In fact we were being shown the land on which Byrd once lived. What has that got to do with anything worth having? And what is the hired-in famous presenter supposed to do with such material? I have watched very good actors stumble in this compromised role, and not surprisingly. Does anyone now remember Alan Bennett introducing a much-hyped series of television programmes about 19th-century music, which I think got as far as three episodes when it was billed to be 12 before it flopped without trace? Simon Russell Beale makes a first-rate Hamlet, but there is a limit to how wide even his eyes can repeatedly open at the wonders being unfolded by the experts he is ‘interviewing’.

And then what about the music itself? Should whole pieces be presented or just extracts (whole series in the past have fallen down over that one)? No classical music was written for the exigencies of modern television. And why does the choir in this series sound so characterless, when I know it contains some very talented singers? Is it that televisions even now don’t have nearly good enough speakers for this kind of programme? (And why were the BBC Singers not invited to provide the examples for a series which was so obviously made for them; and why was the Chapel Royal choir not credited at the end?)

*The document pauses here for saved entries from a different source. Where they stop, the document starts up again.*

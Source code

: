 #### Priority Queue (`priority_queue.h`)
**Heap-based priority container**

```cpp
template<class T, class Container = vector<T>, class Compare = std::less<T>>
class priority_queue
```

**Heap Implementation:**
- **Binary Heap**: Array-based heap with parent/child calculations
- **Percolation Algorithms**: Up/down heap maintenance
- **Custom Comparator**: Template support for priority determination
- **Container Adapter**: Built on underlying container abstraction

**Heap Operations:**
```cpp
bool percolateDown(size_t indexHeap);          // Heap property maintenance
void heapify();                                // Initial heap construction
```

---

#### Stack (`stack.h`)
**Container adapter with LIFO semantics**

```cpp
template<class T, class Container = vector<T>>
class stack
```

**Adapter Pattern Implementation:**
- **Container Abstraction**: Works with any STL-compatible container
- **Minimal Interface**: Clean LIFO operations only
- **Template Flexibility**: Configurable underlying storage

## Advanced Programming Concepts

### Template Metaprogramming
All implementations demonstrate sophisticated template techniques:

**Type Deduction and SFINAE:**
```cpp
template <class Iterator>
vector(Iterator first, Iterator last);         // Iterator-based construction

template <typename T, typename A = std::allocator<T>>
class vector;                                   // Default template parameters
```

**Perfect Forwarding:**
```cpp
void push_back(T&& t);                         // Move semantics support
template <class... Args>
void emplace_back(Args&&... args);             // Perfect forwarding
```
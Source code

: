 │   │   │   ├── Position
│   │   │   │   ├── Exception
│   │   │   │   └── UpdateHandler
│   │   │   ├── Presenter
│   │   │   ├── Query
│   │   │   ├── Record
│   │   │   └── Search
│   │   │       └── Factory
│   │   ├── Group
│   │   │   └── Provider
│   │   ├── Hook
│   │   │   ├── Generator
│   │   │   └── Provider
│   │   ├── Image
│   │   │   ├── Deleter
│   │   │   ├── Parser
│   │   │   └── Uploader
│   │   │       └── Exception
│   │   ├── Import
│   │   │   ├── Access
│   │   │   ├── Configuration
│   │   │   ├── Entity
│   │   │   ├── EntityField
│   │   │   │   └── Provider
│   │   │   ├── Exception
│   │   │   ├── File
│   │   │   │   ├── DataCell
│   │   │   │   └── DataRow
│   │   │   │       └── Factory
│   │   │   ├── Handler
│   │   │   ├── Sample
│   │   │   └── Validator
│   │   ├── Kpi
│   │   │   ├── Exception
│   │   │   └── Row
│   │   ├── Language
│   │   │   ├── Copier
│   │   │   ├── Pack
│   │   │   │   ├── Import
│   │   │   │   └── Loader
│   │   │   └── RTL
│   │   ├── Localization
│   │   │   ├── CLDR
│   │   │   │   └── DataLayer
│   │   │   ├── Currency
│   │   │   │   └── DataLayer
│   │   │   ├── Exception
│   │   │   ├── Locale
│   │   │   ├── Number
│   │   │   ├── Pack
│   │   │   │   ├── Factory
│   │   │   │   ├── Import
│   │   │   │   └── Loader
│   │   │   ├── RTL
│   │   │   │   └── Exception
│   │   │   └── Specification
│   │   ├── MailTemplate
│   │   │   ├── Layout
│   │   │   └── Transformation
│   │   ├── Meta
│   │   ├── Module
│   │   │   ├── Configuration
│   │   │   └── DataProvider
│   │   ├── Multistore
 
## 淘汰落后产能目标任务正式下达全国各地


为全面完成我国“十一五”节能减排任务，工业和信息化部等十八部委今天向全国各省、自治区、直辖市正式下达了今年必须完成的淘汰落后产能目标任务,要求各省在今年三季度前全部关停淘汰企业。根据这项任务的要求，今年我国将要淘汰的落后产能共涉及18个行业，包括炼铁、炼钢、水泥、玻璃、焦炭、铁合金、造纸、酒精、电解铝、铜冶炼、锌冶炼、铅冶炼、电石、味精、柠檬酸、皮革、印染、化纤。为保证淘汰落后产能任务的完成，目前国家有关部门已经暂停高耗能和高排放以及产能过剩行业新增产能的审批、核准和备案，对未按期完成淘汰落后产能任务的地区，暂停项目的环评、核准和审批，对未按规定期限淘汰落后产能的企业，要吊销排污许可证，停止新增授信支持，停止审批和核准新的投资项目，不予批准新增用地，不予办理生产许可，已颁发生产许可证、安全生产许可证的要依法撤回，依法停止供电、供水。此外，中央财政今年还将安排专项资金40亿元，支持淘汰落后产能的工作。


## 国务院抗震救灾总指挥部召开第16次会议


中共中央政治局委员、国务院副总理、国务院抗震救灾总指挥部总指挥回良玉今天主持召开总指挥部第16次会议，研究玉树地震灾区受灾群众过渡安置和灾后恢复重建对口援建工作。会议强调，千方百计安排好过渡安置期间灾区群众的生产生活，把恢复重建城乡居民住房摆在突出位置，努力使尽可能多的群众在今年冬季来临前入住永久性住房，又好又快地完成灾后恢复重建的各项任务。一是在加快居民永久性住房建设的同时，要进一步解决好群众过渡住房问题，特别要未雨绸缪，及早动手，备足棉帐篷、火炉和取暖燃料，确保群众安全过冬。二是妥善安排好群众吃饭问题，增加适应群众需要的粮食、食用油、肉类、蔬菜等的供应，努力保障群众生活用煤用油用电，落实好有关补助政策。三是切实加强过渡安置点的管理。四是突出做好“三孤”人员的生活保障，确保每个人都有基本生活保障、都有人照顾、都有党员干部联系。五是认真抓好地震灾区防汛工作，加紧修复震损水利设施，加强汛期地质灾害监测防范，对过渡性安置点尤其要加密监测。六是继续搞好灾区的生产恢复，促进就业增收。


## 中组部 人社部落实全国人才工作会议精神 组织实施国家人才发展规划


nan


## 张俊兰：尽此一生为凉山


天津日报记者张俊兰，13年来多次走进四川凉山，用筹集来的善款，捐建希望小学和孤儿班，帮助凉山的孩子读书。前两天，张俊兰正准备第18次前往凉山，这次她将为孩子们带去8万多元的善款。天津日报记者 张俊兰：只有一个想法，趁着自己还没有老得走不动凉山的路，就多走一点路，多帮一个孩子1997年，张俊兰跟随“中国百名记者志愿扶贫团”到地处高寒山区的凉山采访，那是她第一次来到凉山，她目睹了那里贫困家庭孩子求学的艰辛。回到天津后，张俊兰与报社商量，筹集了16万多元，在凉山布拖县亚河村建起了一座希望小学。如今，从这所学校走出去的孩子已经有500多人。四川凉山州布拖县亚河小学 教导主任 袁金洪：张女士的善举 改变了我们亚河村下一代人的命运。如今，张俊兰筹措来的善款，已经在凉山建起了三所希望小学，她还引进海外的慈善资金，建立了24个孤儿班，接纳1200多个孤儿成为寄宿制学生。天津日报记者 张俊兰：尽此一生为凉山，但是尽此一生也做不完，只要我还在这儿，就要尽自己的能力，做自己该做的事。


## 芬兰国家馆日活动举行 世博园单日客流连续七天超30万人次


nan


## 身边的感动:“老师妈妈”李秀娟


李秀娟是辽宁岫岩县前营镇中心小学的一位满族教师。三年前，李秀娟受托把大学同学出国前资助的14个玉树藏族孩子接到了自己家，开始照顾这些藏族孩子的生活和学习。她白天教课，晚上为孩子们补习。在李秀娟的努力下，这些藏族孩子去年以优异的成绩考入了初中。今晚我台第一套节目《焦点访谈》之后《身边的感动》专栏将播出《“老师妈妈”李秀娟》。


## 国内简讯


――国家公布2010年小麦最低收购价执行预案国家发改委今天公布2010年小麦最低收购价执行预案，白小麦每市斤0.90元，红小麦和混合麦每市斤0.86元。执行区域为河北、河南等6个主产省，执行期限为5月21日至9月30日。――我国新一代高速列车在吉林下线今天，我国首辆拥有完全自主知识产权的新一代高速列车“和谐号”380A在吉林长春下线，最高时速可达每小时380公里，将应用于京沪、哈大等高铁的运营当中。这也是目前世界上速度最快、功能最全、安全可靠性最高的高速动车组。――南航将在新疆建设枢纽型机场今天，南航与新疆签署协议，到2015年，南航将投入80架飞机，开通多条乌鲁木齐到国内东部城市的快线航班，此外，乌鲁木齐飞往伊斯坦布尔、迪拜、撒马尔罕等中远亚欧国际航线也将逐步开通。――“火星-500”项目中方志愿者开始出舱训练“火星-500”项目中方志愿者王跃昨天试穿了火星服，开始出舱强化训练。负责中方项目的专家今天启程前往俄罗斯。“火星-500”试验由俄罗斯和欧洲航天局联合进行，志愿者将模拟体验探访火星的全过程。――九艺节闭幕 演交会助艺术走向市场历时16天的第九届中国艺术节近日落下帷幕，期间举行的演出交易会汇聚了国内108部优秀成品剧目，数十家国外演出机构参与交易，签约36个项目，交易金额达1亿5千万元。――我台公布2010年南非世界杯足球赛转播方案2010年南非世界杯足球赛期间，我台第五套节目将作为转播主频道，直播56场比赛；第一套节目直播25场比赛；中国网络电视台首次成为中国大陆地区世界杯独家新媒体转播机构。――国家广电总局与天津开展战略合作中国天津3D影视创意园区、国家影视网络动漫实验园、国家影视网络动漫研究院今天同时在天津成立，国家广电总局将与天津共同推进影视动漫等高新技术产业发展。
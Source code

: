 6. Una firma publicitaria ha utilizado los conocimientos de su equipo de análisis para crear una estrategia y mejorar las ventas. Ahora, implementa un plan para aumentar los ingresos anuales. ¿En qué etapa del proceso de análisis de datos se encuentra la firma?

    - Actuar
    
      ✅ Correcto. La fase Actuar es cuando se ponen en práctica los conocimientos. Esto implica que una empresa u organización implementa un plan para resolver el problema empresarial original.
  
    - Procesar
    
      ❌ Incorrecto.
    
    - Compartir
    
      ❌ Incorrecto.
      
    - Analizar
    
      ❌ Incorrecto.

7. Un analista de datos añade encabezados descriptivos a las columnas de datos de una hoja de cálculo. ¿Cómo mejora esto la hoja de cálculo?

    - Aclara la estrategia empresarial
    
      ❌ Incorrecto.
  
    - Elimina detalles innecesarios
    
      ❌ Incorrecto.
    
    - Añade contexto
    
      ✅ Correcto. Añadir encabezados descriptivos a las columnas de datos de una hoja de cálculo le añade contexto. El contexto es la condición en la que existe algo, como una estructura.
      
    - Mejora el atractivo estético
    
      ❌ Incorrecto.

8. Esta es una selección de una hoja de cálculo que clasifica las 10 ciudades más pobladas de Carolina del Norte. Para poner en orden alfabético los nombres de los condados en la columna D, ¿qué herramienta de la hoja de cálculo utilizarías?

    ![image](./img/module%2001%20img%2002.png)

I have longed to see a good television programme about any aspect of classical music since admiring Kenneth Clark’s way with all the other arts on Civilisation. Apparently even he nearly didn’t get the job of presenter: concerns about his too-academic delivery troubled the up-beat producers of as long ago as 1968. How wrong they were, which in his case was a point proven; the moral being that, if there is to be a presenter at all, he or she must be an acknowledged expert in the field, projecting obvious authority.

However, I would argue that this role could be suppressed altogether. The greatest contemporary documentary film-maker is Ken Burns, whose many series for PBS have set standards which make the BBC’s knee-jerk quest for relevance in all things seem mindless. Burns has revisited every aspect of how to make a documentary, in particular moving quickly between a team of brilliantly chosen experts, filmed very close-up: his dynamic version of talking heads. Every detail of Burns’s films shows the kind of trouble he takes in making them, which may simply be beyond the resources of the BBC; but his series on jazz (starring among others Wynton Marsalis) is the only music programme on television I’ve ever found convincing.

It raises hopes. The ideal television history of classical music will be expensive, and it will have to include a lot of straight talking about technical musical matters, but I’m convinced it can be done, despite all the evidence to the contrary.